The proposed Early Warning system for Israel

Based on the specific geographic distribution of the major earthquake causative fault

systems (Dead Sea and Carmel Fault Zones) two complementary, basic approaches for an

Early Warning System are feasible for the whole territory of Israel.

The first follows the “front detection”, early warning concept, by using the data from a

dense, nearly linear array of accelerometric sensors deployed parallel to the Dead Sea and

Carmel fault zones. S-waves radiated by moderate to large earthquakes (M > 5) occurring

along these fault zones, would trigger the closest nodes of the accelerometric network and

an alert is issued as the recorded peak acceleration passes a predefined threshold.

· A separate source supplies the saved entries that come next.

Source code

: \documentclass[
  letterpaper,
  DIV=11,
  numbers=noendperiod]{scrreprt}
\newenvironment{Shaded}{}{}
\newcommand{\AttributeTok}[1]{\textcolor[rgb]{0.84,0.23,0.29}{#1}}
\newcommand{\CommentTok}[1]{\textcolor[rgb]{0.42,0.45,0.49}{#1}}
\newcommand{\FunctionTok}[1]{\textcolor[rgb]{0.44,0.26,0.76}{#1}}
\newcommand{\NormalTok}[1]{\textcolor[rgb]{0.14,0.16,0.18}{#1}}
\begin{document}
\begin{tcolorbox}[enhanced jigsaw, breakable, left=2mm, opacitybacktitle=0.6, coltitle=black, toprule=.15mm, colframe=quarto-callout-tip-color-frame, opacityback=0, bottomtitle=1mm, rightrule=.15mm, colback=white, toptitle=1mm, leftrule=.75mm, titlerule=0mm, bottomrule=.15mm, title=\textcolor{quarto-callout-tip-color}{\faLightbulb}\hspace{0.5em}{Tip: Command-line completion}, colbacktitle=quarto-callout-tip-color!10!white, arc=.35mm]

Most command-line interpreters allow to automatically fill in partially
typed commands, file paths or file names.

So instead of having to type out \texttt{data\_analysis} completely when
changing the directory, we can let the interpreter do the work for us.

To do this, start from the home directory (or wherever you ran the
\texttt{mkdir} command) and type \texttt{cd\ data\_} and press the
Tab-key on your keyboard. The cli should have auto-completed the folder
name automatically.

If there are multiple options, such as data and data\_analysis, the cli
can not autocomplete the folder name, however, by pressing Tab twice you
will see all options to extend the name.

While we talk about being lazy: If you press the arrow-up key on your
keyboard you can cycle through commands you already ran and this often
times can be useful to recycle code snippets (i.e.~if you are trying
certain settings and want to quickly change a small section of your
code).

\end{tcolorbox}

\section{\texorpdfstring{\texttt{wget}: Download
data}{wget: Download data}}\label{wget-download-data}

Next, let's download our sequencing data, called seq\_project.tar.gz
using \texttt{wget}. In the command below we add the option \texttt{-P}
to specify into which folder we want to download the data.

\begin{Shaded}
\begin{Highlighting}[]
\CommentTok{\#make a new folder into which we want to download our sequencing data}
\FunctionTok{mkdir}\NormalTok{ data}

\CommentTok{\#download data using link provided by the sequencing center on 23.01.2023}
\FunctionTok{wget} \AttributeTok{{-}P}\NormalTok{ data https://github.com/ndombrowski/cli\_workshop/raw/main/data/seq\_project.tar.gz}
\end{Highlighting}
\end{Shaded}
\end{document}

According to preliminary computations presented in a report entitled: “Assumptions and

guidelines for building an earthquake early warning system in Israel” by V. Pinsky

(Geophysical Institute of Israel), given an average station spacing of 5 kilometers and

requiring that the pre-determined acceleration threshold be exceeded at two adjacent

stations, results in warning times of about 10-14 seconds at an epicentral distance of

about 60 km, for events located up to 15 km from the array and whose epicenter is up to

25 km deep. Based on earthquake distribution analysis and extrapolation of ground

motion empirical relations (Boore et al., 1997), an average false alarm rate of 3 per year

has been inferred for a detection threshold of 70 gal and station spacing of 5 kilometers.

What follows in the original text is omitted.